▸ TASK DETAILS
For each line below, check whether "from" is present. Report how many lines have it, nothing else.

[Saved data entries]
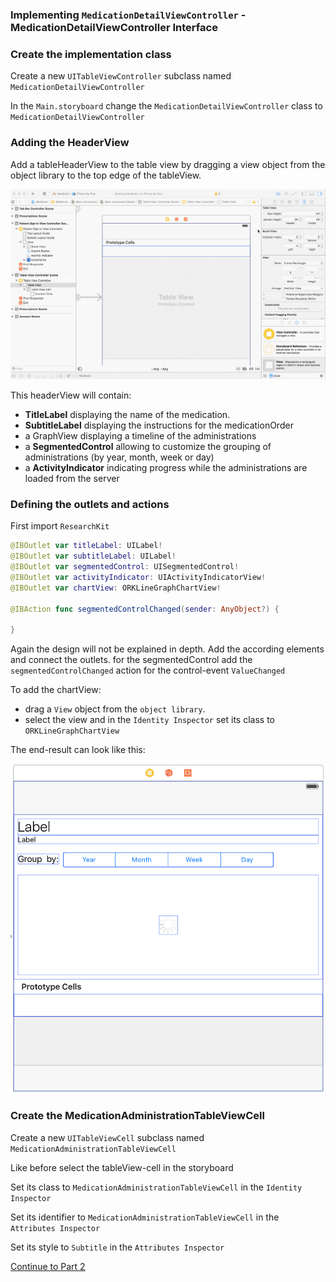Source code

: ### Implementing `MedicationDetailViewController` - MedicationDetailViewController Interface

### Create the implementation class

Create a new `UITableViewController` subclass named `MedicationDetailViewController`

In the `Main.storyboard` change the `MedicationDetailViewController` class to `MedicationDetailViewController`

### Adding the HeaderView

Add a tableHeaderView to the table view by dragging a view object from the object library to the top edge of the tableView.

![](resources/step7/add_table_header.gif)

This headerView will contain:
- __TitleLabel__ displaying the name of the medication.
- __SubtitleLabel__ displaying the instructions for the medicationOrder
- a GraphView displaying a timeline of the administrations
- a __SegmentedControl__ allowing to customize the grouping of administrations (by year, month, week or day)
- a __ActivityIndicator__ indicating progress while the administrations are loaded from the server


### Defining the outlets and actions

First import `ResearchKit`

```swift
@IBOutlet var titleLabel: UILabel!
@IBOutlet var subtitleLabel: UILabel!
@IBOutlet var segmentedControl: UISegmentedControl!
@IBOutlet var activityIndicator: UIActivityIndicatorView!
@IBOutlet var chartView: ORKLineGraphChartView!

@IBAction func segmentedControlChanged(sender: AnyObject?) {

}

```

Again the design will not be explained in depth.
Add the according elements and connect the outlets.
for the segmentedControl add the `segmentedControlChanged` action for the control-event `ValueChanged`

To add the chartView:
- drag a `View` object from the `object library`.
- select the view and in the `Identity Inspector` set its class to `ORKLineGraphChartView`


The end-result can look like this:

![](resources/step7/header_view.png)


### Create the MedicationAdministrationTableViewCell

Create a new `UITableViewCell` subclass named `MedicationAdministrationTableViewCell`

Like before select the tableView-cell in the storyboard

Set its class to `MedicationAdministrationTableViewCell` in the `Identity Inspector`

Set its identifier to `MedicationAdministrationTableViewCell` in the `Attributes Inspector`

Set its style to `Subtitle` in the `Attributes Inspector`


[Continue to Part 2](STEP7-2.md)
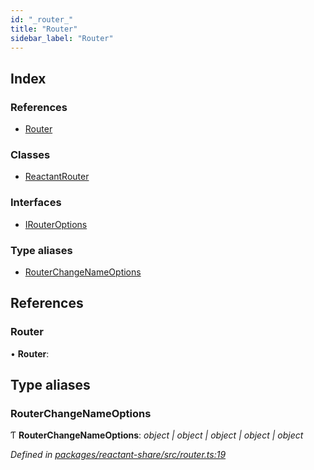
```yaml
---
id: "_router_"
title: "Router"
sidebar_label: "Router"
---
```


## Index

### References

* [Router](_router_.md#router)

### Classes

* [ReactantRouter](../classes/_router_.reactantrouter.md)

### Interfaces

* [IRouterOptions](../interfaces/_router_.irouteroptions.md)

### Type aliases

* [RouterChangeNameOptions](_router_.md#routerchangenameoptions)

## References

###  Router

• **Router**:

## Type aliases

###  RouterChangeNameOptions

Ƭ **RouterChangeNameOptions**: *object | object | object | object | object*

*Defined in [packages/reactant-share/src/router.ts:19](https://github.com/unadlib/reactant/blob/3ea14604/packages/reactant-share/src/router.ts#L19)*
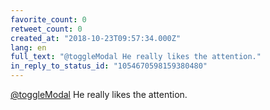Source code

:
 ```yaml
---
favorite_count: 0
retweet_count: 0
created_at: "2018-10-23T09:57:34.000Z"
lang: en
full_text: "@toggleModal He really likes the attention."
in_reply_to_status_id: "1054670598159380480"
---
```


[@toggleModal](https://twitter.com/toggleModal) He really likes the attention.
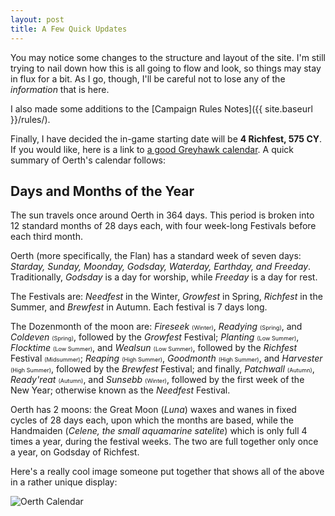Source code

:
 ```yaml
---
layout: post
title: A Few Quick Updates
---
```


You may notice some changes to the structure and layout of the site. I'm still trying to nail down how this is all going to flow and look, so things may stay in flux for a bit. As I go, though, I'll be careful not to lose any of the _information_ that is here.

I also made some additions to the [Campaign Rules Notes]({{ site.baseurl }}/rules/).

Finally, I have decided the in-game starting date will be **4 Richfest, 575 CY**. If you would like, here is a link to [a good Greyhawk calendar](https://nightshade.obsidianportal.com/wiki_pages/oerth-calendar). A quick summary of Oerth's calendar follows:

<!-- more -->

## Days and Months of the Year
The sun travels once around Oerth in 364 days. This period is broken into 12 standard months of 28 days each, with four week-long Festivals before each third month.

Oerth (more specifically, the Flan) has a standard week of seven days: _Starday, Sunday, Moonday, Godsday, Waterday, Earthday, and Freeday_. Traditionally, _Godsday_ is a day for worship, while _Freeday_ is a day for rest.

The Festivals are: _Needfest_ in the Winter, _Growfest_ in Spring, _Richfest_ in the Summer, and _Brewfest_ in Autumn. Each festival is 7 days long.

The Dozenmonth of the moon are: _Fireseek_ <span style="font-size: 65%;">(Winter)</span>, _Readying_ <span style="font-size: 65%;">(Spring)</span>, and _Coldeven_ <span style="font-size: 65%;">(Spring)</span>, followed by the _Growfest_ Festival; _Planting_ <span style="font-size: 65%;">(Low Summer)</span>, _Flocktime_ <span style="font-size: 65%;">(Low Summer)</span>, and _Wealsun_ <span style="font-size: 65%;">(Low Summer)</span>, followed by the _Richfest_ Festival <span style="font-size: 65%;">(Midsummer)</span>; _Reaping_ <span style="font-size: 65%;">(High Summer)</span>, _Goodmonth_ <span style="font-size: 65%;">(High Summer)</span>, and _Harvester_ <span style="font-size: 65%;">(High Summer)</span>, followed by the _Brewfest_ Festival; and finally, _Patchwall_ <span style="font-size: 65%;">(Autumn)</span>, _Ready'reat_ <span style="font-size: 65%;">(Autumn)</span>, and _Sunsebb_ <span style="font-size: 65%;">(Winter)</span>, followed by the first week of the New Year; otherwise known as the _Needfest_ Festival.

Oerth has 2 moons: the Great Moon (_Luna_) waxes and wanes in fixed cycles of 28 days each, upon which the months are based, while the Handmaiden (_Celene, the small aquamarine satelite_) which is only full 4 times a year, during the festival weeks.  The two are full together only once a year, on Godsday of Richfest.

Here's a really cool image someone put together that shows all of the above in a rather unique display:

![Oerth Calendar](http://2.bp.blogspot.com/-EWaNDJ6iHHA/T3HvqFQmcPI/AAAAAAAAA7c/J4-PmLByGkc/s1600/calendar_awesome.jpg "Oerth Calendar")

▸ EXERCISE SOLUTION
3